The AAP policy was last updated in 2004. Since then, marijuana laws have changed considerably. Four states — Alaska, Colorado, Oregon and Washington — have legalized recreational marijuana while 19 states have decriminalized pot possession in small amounts. Also, 23 states have legalized medical marijuana.
The Marijuana Policy Project, an organization at the forefront of reforming drug laws, is lobbying to pass a medical marijuana bill in Pennsylvania this year or next year and in Texas in 2015 or 2017. The MPP also is working to expand access under Minnesota’s medical marijuana provision and helping to implement the legislation in Illinois, where the first retail licenses were issued earlier this month.
Illinois lawmakers also could decriminalize marijuana this year and make pot a ticketable offense. Elsewhere, decriminalization is on the legislative agenda in Hawaii, Virginia, Delaware and New Hampshire.
“Criminalizing someone for possessing a small amount of marijuana causes far more harm than marijuana itself,” said Matt Simon, the Goffstown, New Hampshire-based New England political director for the MPP.
Three out of five adults in New Hampshire support removing criminal penalties for marijuana possession, according to a WMUR Granite State Poll released last April.
In neighboring Vermont, lawmakers could pass recreational marijuana legislation this year or next. But, with bipartisan support for a bill, Rhode Island is in a position to become the first state to legalize recreational marijuana through the legislative process rather than by ballot initiative.
At the federal level, American Indian tribes attending a conference later this month plan to discuss the legalization of pot. Their move follows a Justice Department announcement in December clearing the way for tribes to grow and sell marijuana.
And members of the U.S. House are considering a pair of bills that would end federal marijuana prohibition, as well as a measure sponsored by three Democrats and five Republicans that would allow Veterans Affairs doctors to prescribe medical marijuana.
“Our antiquated drug laws must catch up with the real suffering of so many of our veterans,” said U.S. Rep. Dana Rohrabacher, R-Calif., a co-sponsor of the Veterans Equal Access Act. “This is now a moral cause and a matter of supreme urgency. It is unconscionable that a VA doctor cannot offer a full range of treatments, including medical marijuana … to an American veteran who fought valiantly for our country. Conscience dictates that we not coldly ignore these desperate men and women and that we remove government from its paternalistic stance between patient and doctor.”

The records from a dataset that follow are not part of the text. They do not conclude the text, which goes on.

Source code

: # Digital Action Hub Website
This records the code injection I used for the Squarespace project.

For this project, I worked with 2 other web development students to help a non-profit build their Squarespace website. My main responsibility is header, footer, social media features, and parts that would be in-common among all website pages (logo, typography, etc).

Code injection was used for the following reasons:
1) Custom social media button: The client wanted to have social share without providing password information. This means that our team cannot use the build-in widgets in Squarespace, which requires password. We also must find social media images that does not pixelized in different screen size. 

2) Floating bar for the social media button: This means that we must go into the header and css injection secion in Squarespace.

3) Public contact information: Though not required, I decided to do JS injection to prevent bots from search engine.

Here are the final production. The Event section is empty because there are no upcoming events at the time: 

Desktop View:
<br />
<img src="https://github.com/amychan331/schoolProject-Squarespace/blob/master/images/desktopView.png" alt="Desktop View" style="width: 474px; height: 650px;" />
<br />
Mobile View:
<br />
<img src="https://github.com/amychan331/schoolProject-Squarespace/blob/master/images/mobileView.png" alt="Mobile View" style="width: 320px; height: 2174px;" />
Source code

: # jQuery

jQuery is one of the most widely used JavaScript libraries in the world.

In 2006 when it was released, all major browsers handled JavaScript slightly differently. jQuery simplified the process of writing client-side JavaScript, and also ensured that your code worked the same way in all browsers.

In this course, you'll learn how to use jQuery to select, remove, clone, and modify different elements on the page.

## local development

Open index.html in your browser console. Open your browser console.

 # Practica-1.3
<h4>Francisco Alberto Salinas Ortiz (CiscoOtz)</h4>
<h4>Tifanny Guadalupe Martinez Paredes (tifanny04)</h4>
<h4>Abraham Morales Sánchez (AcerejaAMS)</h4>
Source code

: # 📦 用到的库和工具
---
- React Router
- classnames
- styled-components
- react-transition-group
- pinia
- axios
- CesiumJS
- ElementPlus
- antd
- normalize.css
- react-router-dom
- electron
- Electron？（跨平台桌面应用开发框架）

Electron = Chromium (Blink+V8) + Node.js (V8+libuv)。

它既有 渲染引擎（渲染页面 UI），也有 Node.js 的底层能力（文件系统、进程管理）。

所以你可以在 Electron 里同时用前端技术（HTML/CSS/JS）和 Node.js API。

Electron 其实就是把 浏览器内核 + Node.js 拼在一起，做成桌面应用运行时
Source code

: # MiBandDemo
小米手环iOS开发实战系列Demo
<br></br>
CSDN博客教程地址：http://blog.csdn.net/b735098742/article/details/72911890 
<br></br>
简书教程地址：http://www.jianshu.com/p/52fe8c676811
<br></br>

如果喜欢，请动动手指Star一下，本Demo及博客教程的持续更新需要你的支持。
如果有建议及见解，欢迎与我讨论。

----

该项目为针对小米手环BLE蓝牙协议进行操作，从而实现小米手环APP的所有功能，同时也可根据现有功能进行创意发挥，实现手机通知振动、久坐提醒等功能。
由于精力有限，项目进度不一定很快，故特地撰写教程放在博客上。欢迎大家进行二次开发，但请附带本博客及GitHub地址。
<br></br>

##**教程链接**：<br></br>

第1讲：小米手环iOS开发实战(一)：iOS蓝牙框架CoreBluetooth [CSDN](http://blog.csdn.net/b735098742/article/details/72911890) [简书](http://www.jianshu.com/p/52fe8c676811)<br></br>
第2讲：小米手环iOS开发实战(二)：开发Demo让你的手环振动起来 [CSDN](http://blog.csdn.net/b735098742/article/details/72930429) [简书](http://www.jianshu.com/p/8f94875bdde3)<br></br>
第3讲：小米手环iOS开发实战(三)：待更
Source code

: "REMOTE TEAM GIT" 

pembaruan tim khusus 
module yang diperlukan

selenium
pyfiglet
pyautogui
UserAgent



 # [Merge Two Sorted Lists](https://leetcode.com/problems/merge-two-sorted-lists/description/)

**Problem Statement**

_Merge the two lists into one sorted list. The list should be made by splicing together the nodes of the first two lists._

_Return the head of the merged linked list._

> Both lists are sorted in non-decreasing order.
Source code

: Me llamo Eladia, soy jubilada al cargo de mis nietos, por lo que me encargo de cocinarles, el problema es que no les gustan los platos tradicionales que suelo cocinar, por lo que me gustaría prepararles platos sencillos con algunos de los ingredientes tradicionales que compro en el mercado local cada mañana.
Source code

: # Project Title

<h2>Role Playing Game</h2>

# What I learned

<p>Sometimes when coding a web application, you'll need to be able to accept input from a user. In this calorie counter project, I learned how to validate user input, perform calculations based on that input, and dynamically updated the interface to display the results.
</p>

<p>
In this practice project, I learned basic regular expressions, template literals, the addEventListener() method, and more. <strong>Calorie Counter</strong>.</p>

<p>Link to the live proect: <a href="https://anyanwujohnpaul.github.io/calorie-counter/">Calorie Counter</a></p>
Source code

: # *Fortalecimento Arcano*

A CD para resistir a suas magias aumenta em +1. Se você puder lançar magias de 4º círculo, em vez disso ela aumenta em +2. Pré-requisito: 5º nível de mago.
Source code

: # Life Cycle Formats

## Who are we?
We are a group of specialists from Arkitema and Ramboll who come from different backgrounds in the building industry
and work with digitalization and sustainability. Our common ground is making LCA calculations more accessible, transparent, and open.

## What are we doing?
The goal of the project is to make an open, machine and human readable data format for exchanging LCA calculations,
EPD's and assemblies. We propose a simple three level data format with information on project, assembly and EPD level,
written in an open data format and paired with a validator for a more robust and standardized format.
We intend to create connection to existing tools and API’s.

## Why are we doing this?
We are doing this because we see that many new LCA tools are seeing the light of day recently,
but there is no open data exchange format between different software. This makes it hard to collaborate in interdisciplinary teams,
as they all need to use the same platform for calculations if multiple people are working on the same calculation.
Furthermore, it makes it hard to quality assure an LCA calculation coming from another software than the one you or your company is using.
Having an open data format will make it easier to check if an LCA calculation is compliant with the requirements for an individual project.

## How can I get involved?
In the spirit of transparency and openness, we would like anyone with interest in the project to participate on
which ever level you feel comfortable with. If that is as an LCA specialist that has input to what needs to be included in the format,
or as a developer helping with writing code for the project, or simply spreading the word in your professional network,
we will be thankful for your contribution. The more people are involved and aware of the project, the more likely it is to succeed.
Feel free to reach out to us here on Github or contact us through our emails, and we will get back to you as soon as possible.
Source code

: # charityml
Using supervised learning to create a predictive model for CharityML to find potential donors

More than 20 percent of the 2.8 million U.S. veterans who have served in Iraq and Afghanistan suffer from PTSD and depression. In addition, a recent study found that of the nearly 1 million veterans who receive opioids to treat painful conditions, more than half continue to consume chronically or beyond 90 days. Another study found that the death rate from opiate overdoses among VA patients is about double the national average.
The bill’s sponsors said in states where these patients can legally access medical marijuana, the hands of VA doctors should not be tied.
“We should be allowing these wounded warriors access to the medicine that will help them survive and thrive, including medical marijuana, not treating them like criminals and forcing them into the shadows,” said U.S. Rep. Earl Blumenauer, D-Ore. “It’s shameful.”
On the books…
In Wisconsin, AB 726 exempts a very limited class of people from criminal penalties for the use and possession of cannabidiol “in a form without a psychoactive effect.” The law, signed by the governor last April, allows people with seizure disorders to get their physician’s approval to possess cannabidiol. However, according to the Marijuana Policy Project, the legislation “doesn’t give patients a realistic way to obtain their medicine in Wisconsin” and “may be unworkable even for the limited population it’s meant to help.”
Medical marijuana bills have repeatedly been offered in Wisconsin, and a bill likely will be introduced this legislative session. Advocates, however, do not expect it to reach a floor vote.